Anniversary of Adrienne Rich's Death in Santa Cruz

Copyright K. Kendall, Wiki


Adrienne Rich, poet, activist, thinker, one of the most influential writers of the 20th century, died 27 March 2012 aged 82.
“There is no writer of comparable influence and achievement in so many areas of the contemporary women’s movement,”says the Oxford Companion to Women’s Writing in the United States. The British newspaper, i, quotes Rich’s own description of herself as “…a white woman, a Jew, a lesbian and a United States citizen.”
Rich married economist Alfred Conrad but eventually she began to reject conventional family life and heterosexual relationships. The couple separated in 1970 and Conrad committed suicide a few months later. 
Her collection Diving into the Wreck in 1973, was committed to “…breaking down the artificial barriers between the private and the public” and it won her the National Book Award, an honour she shared with fellow nominees Alice Walker and Audre Lorde.
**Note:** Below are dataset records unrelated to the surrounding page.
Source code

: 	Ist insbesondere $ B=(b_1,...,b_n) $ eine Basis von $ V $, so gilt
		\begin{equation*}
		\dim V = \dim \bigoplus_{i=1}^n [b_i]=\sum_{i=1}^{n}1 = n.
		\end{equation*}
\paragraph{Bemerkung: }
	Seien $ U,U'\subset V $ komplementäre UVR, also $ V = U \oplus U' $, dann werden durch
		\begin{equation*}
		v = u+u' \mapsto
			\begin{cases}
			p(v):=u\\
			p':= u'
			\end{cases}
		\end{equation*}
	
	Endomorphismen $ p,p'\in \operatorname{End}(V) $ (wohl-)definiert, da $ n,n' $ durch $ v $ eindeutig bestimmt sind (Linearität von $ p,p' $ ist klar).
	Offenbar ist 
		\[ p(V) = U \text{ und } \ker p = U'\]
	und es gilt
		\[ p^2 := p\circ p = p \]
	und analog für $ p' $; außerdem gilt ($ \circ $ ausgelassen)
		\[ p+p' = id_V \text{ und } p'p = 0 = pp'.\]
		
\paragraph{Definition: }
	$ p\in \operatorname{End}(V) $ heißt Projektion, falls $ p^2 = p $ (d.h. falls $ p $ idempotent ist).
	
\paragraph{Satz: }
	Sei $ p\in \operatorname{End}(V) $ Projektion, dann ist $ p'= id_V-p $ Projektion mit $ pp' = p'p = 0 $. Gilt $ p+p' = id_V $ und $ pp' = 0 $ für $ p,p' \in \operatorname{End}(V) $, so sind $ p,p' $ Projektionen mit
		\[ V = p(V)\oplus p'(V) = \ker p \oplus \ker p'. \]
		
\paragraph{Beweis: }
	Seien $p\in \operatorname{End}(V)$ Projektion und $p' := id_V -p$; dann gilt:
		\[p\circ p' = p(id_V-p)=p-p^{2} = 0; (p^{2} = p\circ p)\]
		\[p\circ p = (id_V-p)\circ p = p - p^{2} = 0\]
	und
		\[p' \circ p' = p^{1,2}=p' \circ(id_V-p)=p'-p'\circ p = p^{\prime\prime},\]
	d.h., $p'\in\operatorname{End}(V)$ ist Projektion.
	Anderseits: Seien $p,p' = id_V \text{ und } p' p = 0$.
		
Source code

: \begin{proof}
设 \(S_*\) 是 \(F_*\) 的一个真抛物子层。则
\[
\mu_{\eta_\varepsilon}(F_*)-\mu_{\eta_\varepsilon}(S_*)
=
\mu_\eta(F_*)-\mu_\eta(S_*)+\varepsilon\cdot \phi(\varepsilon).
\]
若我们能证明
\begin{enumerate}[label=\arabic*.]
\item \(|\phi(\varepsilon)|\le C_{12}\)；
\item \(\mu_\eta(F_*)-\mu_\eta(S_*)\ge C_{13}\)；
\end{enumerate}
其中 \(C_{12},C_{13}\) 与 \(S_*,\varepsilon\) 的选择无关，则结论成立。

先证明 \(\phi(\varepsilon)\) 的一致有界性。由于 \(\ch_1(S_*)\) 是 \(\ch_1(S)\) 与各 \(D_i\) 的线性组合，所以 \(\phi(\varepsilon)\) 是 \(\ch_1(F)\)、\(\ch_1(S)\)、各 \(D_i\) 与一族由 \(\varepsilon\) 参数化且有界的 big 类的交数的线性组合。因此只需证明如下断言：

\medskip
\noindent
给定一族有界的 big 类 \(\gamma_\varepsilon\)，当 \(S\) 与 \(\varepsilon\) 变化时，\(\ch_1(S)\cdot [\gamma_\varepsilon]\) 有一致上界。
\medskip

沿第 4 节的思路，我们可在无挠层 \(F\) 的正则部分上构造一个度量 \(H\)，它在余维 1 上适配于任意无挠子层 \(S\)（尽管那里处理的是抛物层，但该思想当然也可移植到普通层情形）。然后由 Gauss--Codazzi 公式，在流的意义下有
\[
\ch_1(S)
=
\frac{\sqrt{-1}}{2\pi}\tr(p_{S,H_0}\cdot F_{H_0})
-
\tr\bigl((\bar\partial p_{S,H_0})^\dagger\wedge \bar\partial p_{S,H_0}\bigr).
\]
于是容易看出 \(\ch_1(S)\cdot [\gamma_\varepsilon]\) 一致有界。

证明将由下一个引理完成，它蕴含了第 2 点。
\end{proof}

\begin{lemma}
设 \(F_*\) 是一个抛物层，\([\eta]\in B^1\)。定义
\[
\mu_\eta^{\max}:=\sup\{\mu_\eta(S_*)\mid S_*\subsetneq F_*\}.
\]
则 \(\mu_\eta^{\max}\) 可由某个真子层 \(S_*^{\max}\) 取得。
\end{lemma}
In 1976 she settled down into her lifelong partnership with the novelist Michelle Cliff.
Adrienne Rich's Achievements:
·      Yale Younger Poets competition (age 22) ~ 1951.
·      A Change of World (published as part of the award) ~ 1951.
·      Diving into the Wreck, ~ 1973
·      National Book Award (for the above) ~ 1976.
·      National Medal of Arts ~ 1997. Rich refused this award, stating, “I could not accept such an award from President Clinton or this White House because the very meaning of art, as I understand it, is incompatible with the cynical politics of this administration. It means nothing if it simply decorates the dinner table of the power which holds it hostage.”
In his preface to A Change of World, W.H. Auden, a judge on the panel, said that Rich’s poems were “neatly and modestly dressed, speak quietly but do not mumble, respect their elders but are not cowed by them.”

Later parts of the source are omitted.